Saved entries:
►
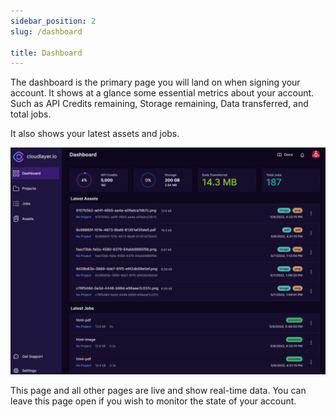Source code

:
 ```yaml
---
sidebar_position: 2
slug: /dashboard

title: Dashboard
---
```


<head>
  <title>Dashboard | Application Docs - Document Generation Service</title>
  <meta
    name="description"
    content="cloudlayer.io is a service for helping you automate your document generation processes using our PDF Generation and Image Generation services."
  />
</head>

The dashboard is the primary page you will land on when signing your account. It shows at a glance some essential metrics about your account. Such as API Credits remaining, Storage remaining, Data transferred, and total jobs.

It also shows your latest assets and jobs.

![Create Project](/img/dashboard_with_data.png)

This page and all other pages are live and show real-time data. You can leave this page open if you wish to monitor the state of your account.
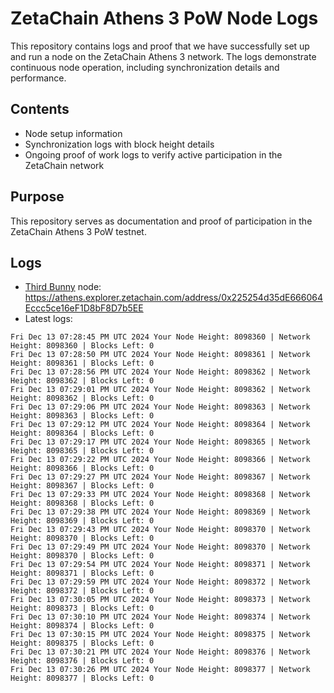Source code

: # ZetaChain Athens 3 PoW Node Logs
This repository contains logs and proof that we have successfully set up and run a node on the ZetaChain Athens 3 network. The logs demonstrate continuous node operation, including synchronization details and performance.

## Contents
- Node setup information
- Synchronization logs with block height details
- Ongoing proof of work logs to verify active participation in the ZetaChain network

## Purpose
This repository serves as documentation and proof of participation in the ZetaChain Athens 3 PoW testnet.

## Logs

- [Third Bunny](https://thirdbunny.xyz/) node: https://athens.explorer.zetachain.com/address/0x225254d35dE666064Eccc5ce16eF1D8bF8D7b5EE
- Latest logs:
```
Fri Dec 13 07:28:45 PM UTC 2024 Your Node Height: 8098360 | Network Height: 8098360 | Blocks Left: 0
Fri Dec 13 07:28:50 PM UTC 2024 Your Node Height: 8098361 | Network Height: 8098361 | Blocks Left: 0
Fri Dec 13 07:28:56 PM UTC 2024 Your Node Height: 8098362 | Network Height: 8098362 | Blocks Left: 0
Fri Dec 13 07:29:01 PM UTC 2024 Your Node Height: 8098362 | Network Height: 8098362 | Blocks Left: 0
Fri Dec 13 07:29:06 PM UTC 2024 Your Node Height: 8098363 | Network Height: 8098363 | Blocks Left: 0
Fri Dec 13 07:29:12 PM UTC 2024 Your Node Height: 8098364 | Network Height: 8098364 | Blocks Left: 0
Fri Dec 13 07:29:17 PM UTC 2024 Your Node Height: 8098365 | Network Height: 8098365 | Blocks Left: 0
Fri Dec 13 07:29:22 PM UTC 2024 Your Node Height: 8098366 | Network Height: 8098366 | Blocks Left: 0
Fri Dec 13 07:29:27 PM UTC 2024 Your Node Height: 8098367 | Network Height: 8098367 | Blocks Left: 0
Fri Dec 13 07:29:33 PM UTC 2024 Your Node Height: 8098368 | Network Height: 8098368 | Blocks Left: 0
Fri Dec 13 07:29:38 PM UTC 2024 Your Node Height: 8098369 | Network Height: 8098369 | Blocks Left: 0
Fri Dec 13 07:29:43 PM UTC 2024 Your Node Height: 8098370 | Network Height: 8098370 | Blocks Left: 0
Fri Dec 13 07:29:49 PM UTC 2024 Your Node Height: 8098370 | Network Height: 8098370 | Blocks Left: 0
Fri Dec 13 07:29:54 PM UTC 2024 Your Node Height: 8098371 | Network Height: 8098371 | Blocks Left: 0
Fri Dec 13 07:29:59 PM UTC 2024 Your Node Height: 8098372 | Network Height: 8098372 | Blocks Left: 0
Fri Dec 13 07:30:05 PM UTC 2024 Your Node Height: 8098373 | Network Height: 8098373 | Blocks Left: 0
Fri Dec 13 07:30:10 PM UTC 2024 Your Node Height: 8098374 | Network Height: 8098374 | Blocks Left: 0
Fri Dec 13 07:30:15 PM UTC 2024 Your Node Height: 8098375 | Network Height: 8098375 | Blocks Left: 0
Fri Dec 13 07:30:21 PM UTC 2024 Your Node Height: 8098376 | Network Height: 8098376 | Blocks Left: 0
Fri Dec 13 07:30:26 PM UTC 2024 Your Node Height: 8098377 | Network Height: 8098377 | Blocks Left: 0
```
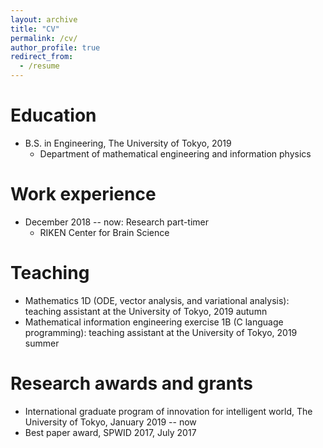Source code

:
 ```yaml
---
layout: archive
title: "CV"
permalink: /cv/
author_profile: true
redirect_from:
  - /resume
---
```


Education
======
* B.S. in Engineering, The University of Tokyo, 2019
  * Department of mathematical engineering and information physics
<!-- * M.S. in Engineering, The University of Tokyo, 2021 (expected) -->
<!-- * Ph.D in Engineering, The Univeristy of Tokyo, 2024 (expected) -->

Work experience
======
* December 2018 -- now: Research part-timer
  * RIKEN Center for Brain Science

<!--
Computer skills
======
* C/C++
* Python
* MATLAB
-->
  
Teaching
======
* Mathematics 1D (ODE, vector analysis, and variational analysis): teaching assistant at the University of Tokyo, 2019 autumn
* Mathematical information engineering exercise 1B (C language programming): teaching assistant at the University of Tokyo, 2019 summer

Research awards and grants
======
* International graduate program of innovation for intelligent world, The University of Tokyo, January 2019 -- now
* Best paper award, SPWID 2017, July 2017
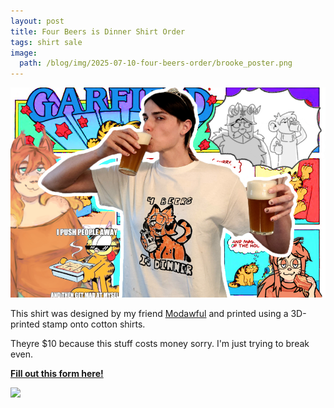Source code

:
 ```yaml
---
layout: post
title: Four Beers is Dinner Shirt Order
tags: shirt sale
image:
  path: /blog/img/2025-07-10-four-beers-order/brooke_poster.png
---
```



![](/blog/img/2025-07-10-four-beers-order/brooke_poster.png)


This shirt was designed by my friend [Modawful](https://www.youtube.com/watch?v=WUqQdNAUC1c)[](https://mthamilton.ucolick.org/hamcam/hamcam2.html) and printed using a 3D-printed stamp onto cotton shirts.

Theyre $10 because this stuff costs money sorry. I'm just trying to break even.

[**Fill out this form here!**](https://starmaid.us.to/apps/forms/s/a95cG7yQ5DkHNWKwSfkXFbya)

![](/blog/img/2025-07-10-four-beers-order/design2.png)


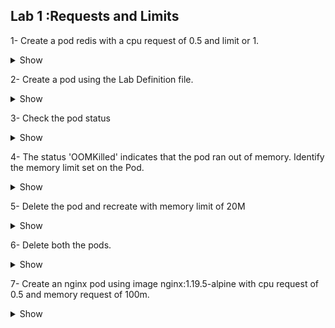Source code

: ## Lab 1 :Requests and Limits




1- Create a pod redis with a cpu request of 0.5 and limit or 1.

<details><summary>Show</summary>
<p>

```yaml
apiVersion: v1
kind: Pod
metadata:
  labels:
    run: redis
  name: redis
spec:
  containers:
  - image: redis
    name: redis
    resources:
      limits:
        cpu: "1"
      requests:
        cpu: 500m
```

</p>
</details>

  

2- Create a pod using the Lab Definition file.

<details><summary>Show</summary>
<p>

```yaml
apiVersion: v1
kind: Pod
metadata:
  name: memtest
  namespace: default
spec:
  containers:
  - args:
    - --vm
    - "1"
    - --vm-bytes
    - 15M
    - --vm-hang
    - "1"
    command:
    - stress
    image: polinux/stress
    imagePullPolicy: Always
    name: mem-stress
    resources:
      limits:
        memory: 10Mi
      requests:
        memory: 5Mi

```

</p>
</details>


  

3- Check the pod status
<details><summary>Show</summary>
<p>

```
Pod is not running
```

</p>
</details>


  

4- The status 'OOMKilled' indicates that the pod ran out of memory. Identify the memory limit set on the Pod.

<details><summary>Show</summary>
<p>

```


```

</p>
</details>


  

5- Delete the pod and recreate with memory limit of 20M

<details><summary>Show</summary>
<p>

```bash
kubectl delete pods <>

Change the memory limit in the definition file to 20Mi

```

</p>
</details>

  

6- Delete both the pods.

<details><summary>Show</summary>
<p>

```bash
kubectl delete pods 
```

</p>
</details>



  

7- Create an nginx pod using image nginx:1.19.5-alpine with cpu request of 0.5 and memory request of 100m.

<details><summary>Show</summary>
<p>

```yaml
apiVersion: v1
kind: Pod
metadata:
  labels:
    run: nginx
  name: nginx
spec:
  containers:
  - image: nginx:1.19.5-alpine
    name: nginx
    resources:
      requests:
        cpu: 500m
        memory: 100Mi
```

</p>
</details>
◄
►
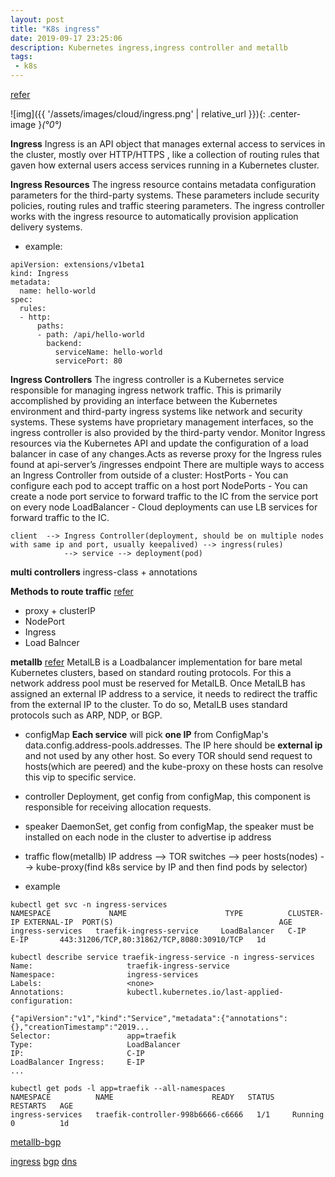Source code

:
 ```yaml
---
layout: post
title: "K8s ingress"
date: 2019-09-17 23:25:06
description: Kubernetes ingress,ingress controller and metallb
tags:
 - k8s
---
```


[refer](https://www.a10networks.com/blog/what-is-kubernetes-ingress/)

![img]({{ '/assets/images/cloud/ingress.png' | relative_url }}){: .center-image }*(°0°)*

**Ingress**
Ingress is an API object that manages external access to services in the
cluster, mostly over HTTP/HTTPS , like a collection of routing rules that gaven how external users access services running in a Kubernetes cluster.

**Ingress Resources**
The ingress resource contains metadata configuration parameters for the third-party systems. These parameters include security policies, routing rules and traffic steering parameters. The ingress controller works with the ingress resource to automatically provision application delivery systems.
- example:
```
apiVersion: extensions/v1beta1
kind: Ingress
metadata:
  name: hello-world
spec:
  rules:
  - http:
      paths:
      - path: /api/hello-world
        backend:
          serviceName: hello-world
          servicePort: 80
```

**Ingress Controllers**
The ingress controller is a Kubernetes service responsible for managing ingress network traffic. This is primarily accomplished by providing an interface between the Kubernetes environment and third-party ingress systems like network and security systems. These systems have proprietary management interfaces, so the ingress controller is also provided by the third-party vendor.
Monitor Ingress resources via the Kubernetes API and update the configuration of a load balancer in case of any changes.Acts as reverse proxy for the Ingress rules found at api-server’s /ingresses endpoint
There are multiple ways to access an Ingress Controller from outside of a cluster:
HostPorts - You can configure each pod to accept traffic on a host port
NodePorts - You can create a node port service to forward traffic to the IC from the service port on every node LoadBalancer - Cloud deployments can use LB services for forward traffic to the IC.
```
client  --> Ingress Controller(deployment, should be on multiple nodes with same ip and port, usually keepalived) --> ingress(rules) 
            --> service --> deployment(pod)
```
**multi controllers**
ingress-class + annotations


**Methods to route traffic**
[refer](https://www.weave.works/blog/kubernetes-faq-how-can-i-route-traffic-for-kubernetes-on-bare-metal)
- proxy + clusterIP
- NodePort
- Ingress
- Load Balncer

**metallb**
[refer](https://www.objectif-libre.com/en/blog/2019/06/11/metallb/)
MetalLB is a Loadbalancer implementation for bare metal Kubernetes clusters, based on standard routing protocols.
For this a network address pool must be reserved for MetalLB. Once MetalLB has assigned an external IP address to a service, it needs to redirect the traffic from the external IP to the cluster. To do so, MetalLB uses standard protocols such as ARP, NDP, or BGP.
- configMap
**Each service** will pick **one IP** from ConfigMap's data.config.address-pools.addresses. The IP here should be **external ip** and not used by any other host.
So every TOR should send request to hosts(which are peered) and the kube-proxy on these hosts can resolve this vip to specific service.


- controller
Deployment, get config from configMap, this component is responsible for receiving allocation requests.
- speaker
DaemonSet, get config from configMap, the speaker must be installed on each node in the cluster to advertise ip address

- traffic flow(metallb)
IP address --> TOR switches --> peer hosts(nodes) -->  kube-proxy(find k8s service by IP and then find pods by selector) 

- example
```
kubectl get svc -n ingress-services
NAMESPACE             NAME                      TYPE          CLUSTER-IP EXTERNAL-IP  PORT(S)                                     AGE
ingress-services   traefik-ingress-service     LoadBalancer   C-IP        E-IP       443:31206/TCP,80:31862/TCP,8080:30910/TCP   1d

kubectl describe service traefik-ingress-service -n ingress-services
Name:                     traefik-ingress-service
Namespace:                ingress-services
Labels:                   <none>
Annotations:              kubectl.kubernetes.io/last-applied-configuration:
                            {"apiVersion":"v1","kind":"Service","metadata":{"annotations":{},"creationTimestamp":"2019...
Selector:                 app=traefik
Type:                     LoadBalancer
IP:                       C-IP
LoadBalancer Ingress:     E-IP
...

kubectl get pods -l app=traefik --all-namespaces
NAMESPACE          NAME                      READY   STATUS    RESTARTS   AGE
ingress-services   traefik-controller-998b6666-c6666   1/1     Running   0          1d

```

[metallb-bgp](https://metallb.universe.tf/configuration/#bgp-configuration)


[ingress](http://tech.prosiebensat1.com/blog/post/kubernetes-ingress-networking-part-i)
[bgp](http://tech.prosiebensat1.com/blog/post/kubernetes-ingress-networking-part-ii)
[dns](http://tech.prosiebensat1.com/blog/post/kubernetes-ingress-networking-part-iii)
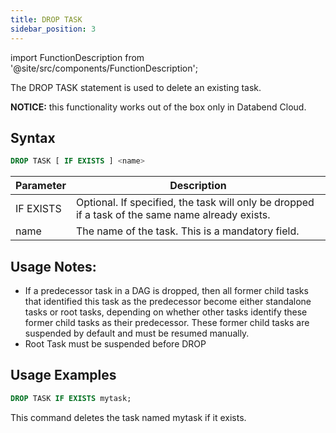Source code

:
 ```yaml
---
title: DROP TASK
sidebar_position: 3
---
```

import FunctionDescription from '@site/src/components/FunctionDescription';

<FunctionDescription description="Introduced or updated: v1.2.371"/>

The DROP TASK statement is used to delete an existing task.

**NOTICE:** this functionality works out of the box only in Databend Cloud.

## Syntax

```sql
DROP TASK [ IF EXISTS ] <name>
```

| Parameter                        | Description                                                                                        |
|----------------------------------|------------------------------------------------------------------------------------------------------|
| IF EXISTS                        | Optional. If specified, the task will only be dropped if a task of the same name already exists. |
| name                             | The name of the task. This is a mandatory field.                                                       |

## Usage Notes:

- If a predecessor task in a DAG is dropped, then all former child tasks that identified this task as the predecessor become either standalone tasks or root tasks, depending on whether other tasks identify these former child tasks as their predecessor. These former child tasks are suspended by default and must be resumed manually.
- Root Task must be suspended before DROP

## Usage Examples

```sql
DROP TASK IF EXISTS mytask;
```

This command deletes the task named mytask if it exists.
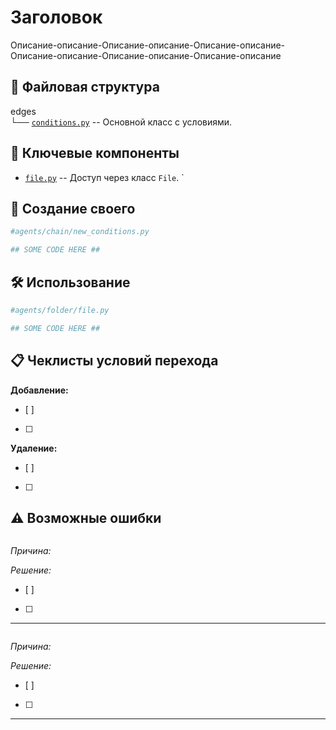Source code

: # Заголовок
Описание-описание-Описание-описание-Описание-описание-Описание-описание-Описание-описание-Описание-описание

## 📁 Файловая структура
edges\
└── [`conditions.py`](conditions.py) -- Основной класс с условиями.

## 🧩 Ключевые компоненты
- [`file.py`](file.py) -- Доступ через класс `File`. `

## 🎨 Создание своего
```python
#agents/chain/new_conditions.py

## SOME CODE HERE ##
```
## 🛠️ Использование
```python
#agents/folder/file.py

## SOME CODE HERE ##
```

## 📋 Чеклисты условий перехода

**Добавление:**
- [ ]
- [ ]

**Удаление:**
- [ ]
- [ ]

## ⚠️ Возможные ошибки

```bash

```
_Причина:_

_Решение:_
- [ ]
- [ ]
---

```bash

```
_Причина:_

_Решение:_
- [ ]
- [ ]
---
◄
### [Work order]
Among the lines above, which contain the word "default"? Copy every one.

### [Response below]
  namespace: default
- If a predecessor task in a DAG is dropped, then all former child tasks that identified this task as the predecessor become either standalone tasks or root tasks, depending on whether other tasks identify these former child tasks as their predecessor. These former child tasks are suspended by default and must be resumed manually.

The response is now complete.